The biggest, easiest reason to be dubious about this “accountability” is the connection between academic performance and family income. The loop of testing is a snake eating its tail: the neediest students generally do worse on the tests, which leads to identifying their schools as “failing,” which allows parents to flee the school leaving the toughest problems behind, which motivates exactly zero teachers to want to jump in there and wrestle with the difficult problems – and then it’s time for another test.
“It used to be, ‘How do kids learn multiplication? What’s a good strategy?’ ” Holland said. “Now the conversation is, ‘What do we need to do to get these kids to pass the test?’ ”
Travis Schulhauser, director of assessment and program effectiveness for Spokane Public Schools, said he hears a lot of concerns about testing. If parents want to opt out, they are free to do so, he said, though the district encourages parents to talk to their principal about it.

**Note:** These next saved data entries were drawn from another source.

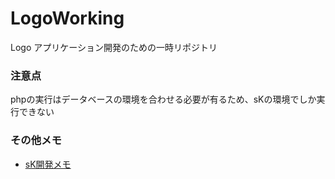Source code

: # LogoWorking
Logo アプリケーション開発のための一時リポジトリ  

### 注意点  
phpの実行はデータベースの環境を合わせる必要が有るため、sKの環境でしか実行できない  

### その他メモ
- [sK開発メモ](https://www.evernote.com/l/AY14wvrwG6JFS7-hDGlV9zOu9Bc_0bUQ8AI)
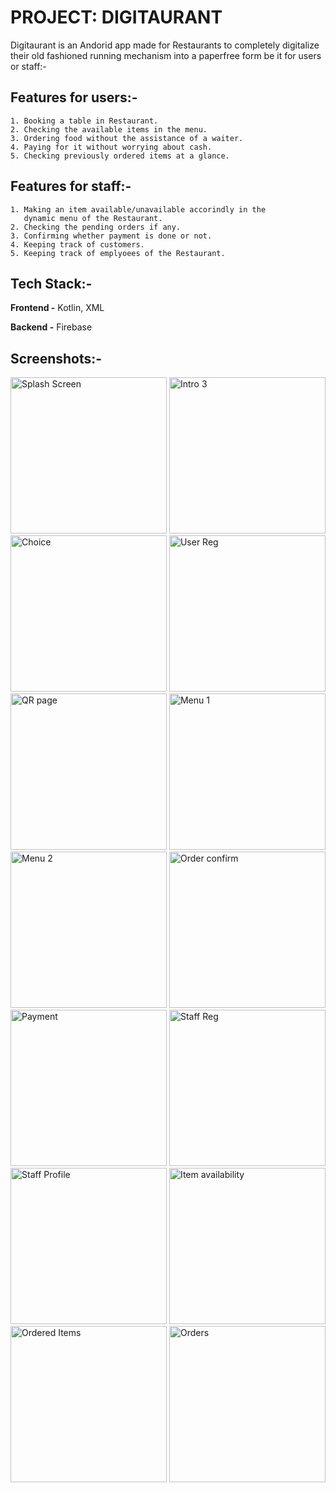 
PROJECT: DIGITAURANT
=====================

Digitaurant is an Andorid app made for Restaurants to completely digitalize their old fashioned running mechanism into a paperfree form be it for users or staff:-

Features for users:-
----------------------

    1. Booking a table in Restaurant.
    2. Checking the available items in the menu.
    3. Ordering food without the assistance of a waiter.
    4. Paying for it without worrying about cash.
    5. Checking previously ordered items at a glance.

Features for staff:-
----------------------

    1. Making an item available/unavailable accorindly in the 
       dynamic menu of the Restaurant.
    2. Checking the pending orders if any.
    3. Confirming whether payment is done or not.
    4. Keeping track of customers.
    5. Keeping track of emplyoees of the Restaurant.
Tech Stack:-
---------------------

**Frontend -** Kotlin, XML

**Backend -** Firebase


Screenshots:-
----------------------

<img src="https://github.com/sumeet2442/Digitaurant-App/blob/main/Screenshots/splash.gif" width="250" alt="Splash Screen"/>    <img src="https://github.com/sumeet2442/Digitaurant-App/blob/main/Screenshots/pager3.jpg" width="250" alt="Intro 3"/>    <img src="https://github.com/sumeet2442/Digitaurant-App/blob/main/Screenshots/choice.jpg" width="250" alt="Choice"/> 
<img src="https://github.com/sumeet2442/Digitaurant-App/blob/main/Screenshots/user%20num.jpg" width="250" alt="User Reg"/>  <img src="https://github.com/sumeet2442/Digitaurant-App/blob/main/Screenshots/scan.jpg" width="250" alt="QR page"/>  <img src="https://github.com/sumeet2442/Digitaurant-App/blob/main/Screenshots/menu1.jpg" width="250" alt="Menu 1"/>  
<img src="https://github.com/sumeet2442/Digitaurant-App/blob/main/Screenshots/menu4.jpg" width="250" alt="Menu 2"/>  <img src="https://github.com/sumeet2442/Digitaurant-App/blob/main/Screenshots/order%20confirmed.jpg" width="250" alt="Order confirm"/>    <img src="https://github.com/sumeet2442/Digitaurant-App/blob/main/Screenshots/payment.jpg" width="250" alt="Payment"/>
<img src="https://github.com/sumeet2442/Digitaurant-App/blob/main/Screenshots/staff_reg.png" width="250" alt="Staff Reg"/>  <img src="https://github.com/sumeet2442/Digitaurant-App/blob/main/Screenshots/staff%20profile.png" width="250" alt="Staff Profile"/>    <img src="https://github.com/sumeet2442/Digitaurant-App/blob/main/Screenshots/availability2.png" width="250" alt="Item availability"/>
<img src="https://github.com/sumeet2442/Digitaurant-App/blob/main/Screenshots/ordered%20items.png" width="250" alt="Ordered Items"/>    <img src="https://github.com/sumeet2442/Digitaurant-App/blob/main/Screenshots/orders.jpg" width="250" alt="Orders"/>
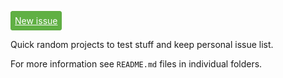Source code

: <a href="/bumptech/glide/issues/new" class="btn" style="display:inline-block; padding: 6px; cursor:pointer; border: 1px solid #5ca941; border-radius: 3px; color: white; background-color: #60b044; btn btn-primary right">New issue</a>

Quick random projects to test stuff and keep personal issue list.

For more information see `README.md` files in individual folders.
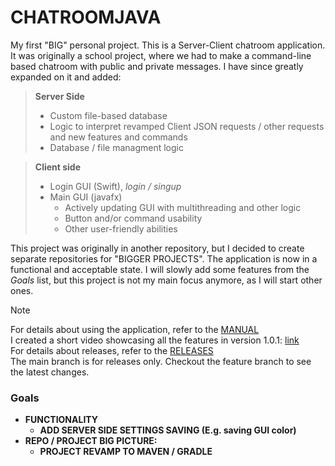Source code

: # CHATROOMJAVA

My first "BIG" personal project. This is a Server-Client chatroom application. It was originally a school project, where we had to make a command-line based chatroom with public and private messages. I have since greatly expanded on it and added:

> **Server Side**
> - Custom file-based database
> - Logic to interpret revamped Client JSON requests / other requests and new features and commands
> - Database / file managment logic

> **Client side**
> - Login GUI (Swift), *login / singup*
> - Main GUI (javafx)
>     - Actively updating GUI with multithreading and other logic
>     - Button and/or command usability
>     - Other user-friendly abilities

This project was originally in another repository, but I decided to create separate repositories for "BIGGER PROJECTS". The application is now in a functional and acceptable state. I will slowly add some features from the *Goals* list, but this project is not my main focus anymore, as I will start other ones.

> [!NOTE]
> For details about using the application, refer to the [MANUAL](Manuals/Manual.md)\
> I created a short video showcasing all the features in version 1.0.1: [link](https://www.youtube.com/watch?v=Am_PUWN49Yo)\
> For details about releases, refer to the [RELEASES](Manuals/Releases.md)\
> The main branch is for releases only. Checkout the feature branch to see the latest changes.

### Goals
- **FUNCTIONALITY**
  - **ADD SERVER SIDE SETTINGS SAVING (E.g. saving GUI color)**
- **REPO / PROJECT BIG PICTURE:**
  - **PROJECT REVAMP TO MAVEN / GRADLE**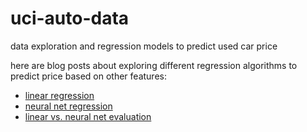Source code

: # uci-auto-data
data exploration and regression models to predict used car price

here are blog posts about exploring different regression algorithms to predict price based on other features:

- [linear regression](https://numoonchld.github.io/2019/05/21/ml-case-study-1-uci-auto-data.html)
- [neural net regression](https://numoonchld.github.io/2019/05/29/ml-case-study-2-uci-auto-data.html)
- [linear vs. neural net evaluation](https://numoonchld.github.io/2019/06/01/ml-case-study-3-uci-auto-data-regression-performance-eval.html)

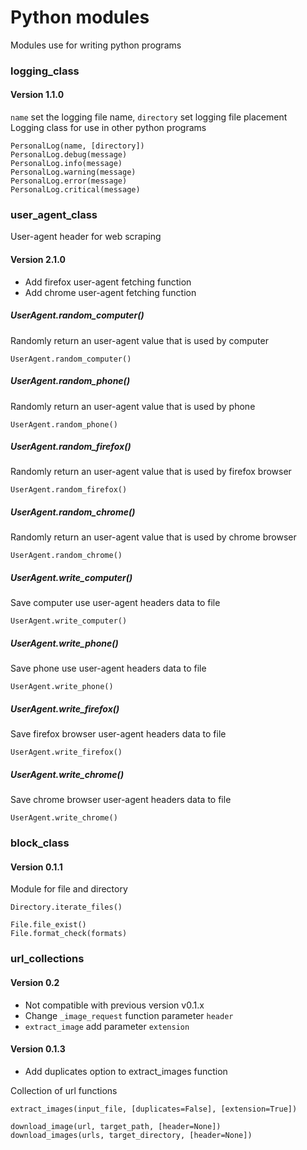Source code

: # Python modules
Modules use for writing python programs


### logging_class
#### Version 1.1.0
`name` set the logging file name, `directory` set logging file placement  
Logging class for use in other python programs

    PersonalLog(name, [directory])
    PersonalLog.debug(message)
    PersonalLog.info(message)
    PersonalLog.warning(message)
    PersonalLog.error(message)
    PersonalLog.critical(message)


### user_agent_class
User-agent header for web scraping  
#### Version 2.1.0
- Add firefox user-agent fetching function
- Add chrome user-agent fetching function


##### UserAgent.random_computer()
Randomly return an user-agent value that is used by computer

    UserAgent.random_computer()

##### UserAgent.random_phone()
Randomly return an user-agent value that is used by phone

    UserAgent.random_phone()

##### UserAgent.random_firefox()
Randomly return an user-agent value that is used by firefox browser

    UserAgent.random_firefox()

##### UserAgent.random_chrome()
Randomly return an user-agent value that is used by chrome browser

    UserAgent.random_chrome()

##### UserAgent.write_computer()
Save computer use user-agent headers data to file

    UserAgent.write_computer()

##### UserAgent.write_phone()
Save phone use user-agent headers data to file

    UserAgent.write_phone()

##### UserAgent.write_firefox()
Save firefox browser user-agent headers data to file

    UserAgent.write_firefox()

##### UserAgent.write_chrome()
Save chrome browser user-agent headers data to file

    UserAgent.write_chrome()


### block_class
#### Version 0.1.1
Module for file and directory

    Directory.iterate_files()

    File.file_exist()
    File.format_check(formats)


### url_collections
#### Version 0.2
- Not compatible with previous version v0.1.x
- Change `_image_request` function parameter `header`
- `extract_image` add parameter `extension`

#### Version 0.1.3
- Add duplicates option to extract_images function

Collection of url functions

    extract_images(input_file, [duplicates=False], [extension=True])

    download_image(url, target_path, [header=None])
    download_images(urls, target_directory, [header=None])
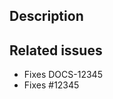 Description
-----------
<!-- Description of the change -->


Related issues
-----------
- Fixes DOCS-12345 <!-- JIRA issue, or remove this line -->
- Fixes #12345 <!-- GitHub issue, or remove this line -->

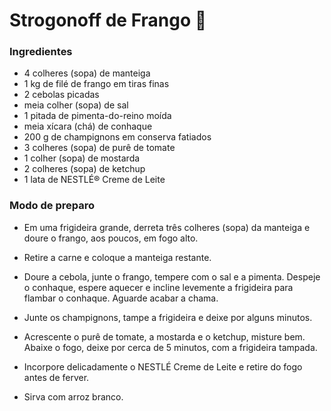 # Strogonoff de Frango :chicken:

### Ingredientes

 - 4 colheres (sopa) de manteiga
 - 1 kg de filé de frango em tiras finas
 - 2 cebolas picadas
 - meia colher (sopa) de sal
 - 1 pitada de pimenta-do-reino moída
 - meia xícara (chá) de conhaque
 - 200 g de champignons em conserva fatiados
 - 3 colheres (sopa) de purê de tomate
 - 1 colher (sopa) de mostarda
 - 2 colheres (sopa) de ketchup
 - 1 lata de NESTLÉ® Creme de Leite

### Modo de preparo

 - Em uma frigideira grande, derreta três colheres (sopa) da manteiga e doure o frango, aos poucos, em fogo alto.

 - Retire a carne e coloque a manteiga restante.

 - Doure a cebola, junte o frango, tempere com o sal e a pimenta. Despeje o conhaque, espere aquecer e incline levemente a frigideira para flambar o conhaque. Aguarde acabar a chama.

 - Junte os champignons, tampe a frigideira e deixe por alguns minutos.

 - Acrescente o purê de tomate, a mostarda e o ketchup, misture bem. Abaixe o fogo, deixe por cerca de 5 minutos, com a frigideira tampada.

 - Incorpore delicadamente o NESTLÉ Creme de Leite e retire do fogo antes de ferver.

 - Sirva com arroz branco.



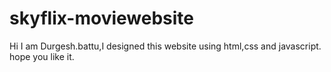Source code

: # skyflix-moviewebsite

Hi I am Durgesh.battu,I designed this website using html,css and javascript.
hope you like it.


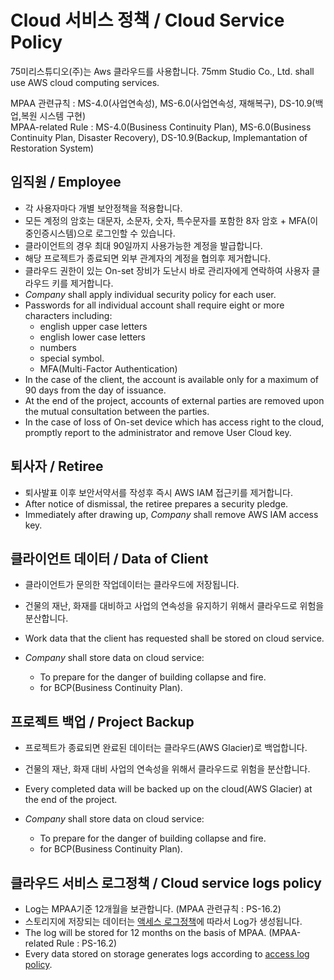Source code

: # Cloud 서비스 정책 / Cloud Service Policy
75미리스튜디오(주)는 Aws 클라우드를 사용합니다.
75mm Studio Co., Ltd. shall use AWS cloud computing services.


MPAA 관련규칙 : MS-4.0(사업연속성), MS-6.0(사업연속성, 재해복구), DS-10.9(백업,복원 시스템 구현)<br/>
MPAA-related Rule : MS-4.0(Business Continuity Plan), MS-6.0(Business Continuity Plan, Disaster Recovery), DS-10.9(Backup, Implemantation of Restoration System)

## 임직원 / Employee
- 각 사용자마다 개별 보안정책을 적용합니다.
- 모든 계정의 암호는 대문자, 소문자, 숫자, 특수문자를 포함한 8자 암호 + MFA(이중인증시스템)으로 로그인할 수 있습니다.
- 클라이언트의 경우 최대 90일까지 사용가능한 계정을 발급합니다.
- 해당 프로젝트가 종료되면 외부 관계자의 계정을 협의후 제거합니다.
- 클라우드 권한이 있는 On-set 장비가 도난시 바로 관리자에게 연락하여 사용자 클라우드 키를 제거합니다.
- *Company* shall apply individual security policy for each user.
- Passwords for all individual account shall require eight or more characters including:
    - english upper case letters
    - english lower case letters
    - numbers
    - special symbol.
    - MFA(Multi-Factor Authentication)
- In the case of the client, the account is available only for a maximum of 90 days from the day of issuance.
- At the end of the project, accounts of external parties are removed upon the mutual consultation between the parties.
- In the case of loss of On-set device which has access right to the cloud, promptly report to the administrator and remove User Cloud key.

## 퇴사자 / Retiree
- 퇴사발표 이후 보안서약서를 작성후 즉시 AWS IAM 접근키를 제거합니다.
- After notice of dismissal, the retiree prepares a security pledge.
- Immediately after drawing up, *Company* shall remove AWS IAM access key.

## 클라이언트 데이터 / Data of Client
- 클라이언트가 문의한 작업데이터는 클라우드에 저장됩니다.
- 건물의 재난, 화재를 대비하고 사업의 연속성을 유지하기 위해서 클라우드로 위험을 분산합니다.

- Work data that the client has requested shall be stored on cloud service.
- *Company* shall store data on cloud service:
    - To prepare for the danger of building collapse and fire.
    - for BCP(Business Continuity Plan).
    
## 프로젝트 백업 / Project Backup
- 프로젝트가 종료되면 완료된 데이터는 클라우드(AWS Glacier)로 백업합니다.
- 건물의 재난, 화재 대비 사업의 연속성을 위해서 클라우드로 위험을 분산합니다.

- Every completed data will be backed up on the cloud(AWS Glacier) at the end of the project.
- *Company* shall store data on cloud service:
    - To prepare for the danger of building collapse and fire.
    - for BCP(Business Continuity Plan).
    
## 클라우드 서비스 로그정책 / Cloud service logs policy
- Log는 MPAA기준 12개월을 보관합니다. (MPAA 관련규칙 : PS-16.2)
- 스토리지에 저장되는 데이터는 [액세스 로그정책](https://docs.aws.amazon.com/ko_kr/AmazonS3/latest/dev/ServerLogs.html#BucketLoggingStatusChanges)에 따라서 Log가 생성됩니다.
- The log will be stored for 12 months on the basis of MPAA. (MPAA-related Rule : PS-16.2)
- Every data stored on storage generates logs according to [access log policy](https://docs.aws.amazon.com/ko_kr/AmazonS3/latest/dev/ServerLogs.html#BucketLoggingStatusChanges).
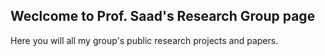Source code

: ## Weclcome to Prof. Saad's Research Group page

Here you will all my group's public research projects and papers.
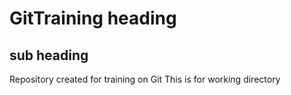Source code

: # GitTraining heading
## sub heading 
Repository created for training on Git
This is for working directory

This year, forty-six Spokane students opted out of the state’s Smarter Balance testing in grades three through eight. In 11th grade, that figure was 225.
Tomie Leeds grew up in Utah, in a home he described as an “abusive, neglectful and unsanitary environment,” and he missed a lot of junior high. He moved to Spokane in 2012 to live with his uncle and aunt, Michael and Jenn Leeds, and he was adopted last year. A bright student with lots of academic gaps, he has sometimes done well and sometimes struggled.
Still, in the context of his background, his academic achievement is a triumph. He has done well in his classes at Rogers, and taken college-prep classes. As a junior, this is the year that the high-stakes tests really kick in – students have to pass the tests to graduate. Tomie has struggled with the biology test, narrowly failing it twice.
That puts his graduation in jeopardy, though there are other ways he may meet the requirements – if he meets certain scores on his ACT or SATs, for example. He hopes to continue on to college to study music.
Jenn Leeds insists that it doesn’t make sense to judge a student’s success – and by implication the student’s chances of future success – by a single measure. She has a daughter entering the first grade, and she already knows what she’s going to do when the tests start rolling around in third grade.
“I’m opting her out,” she said. “What’s happening right now, to our kids, is unacceptable.”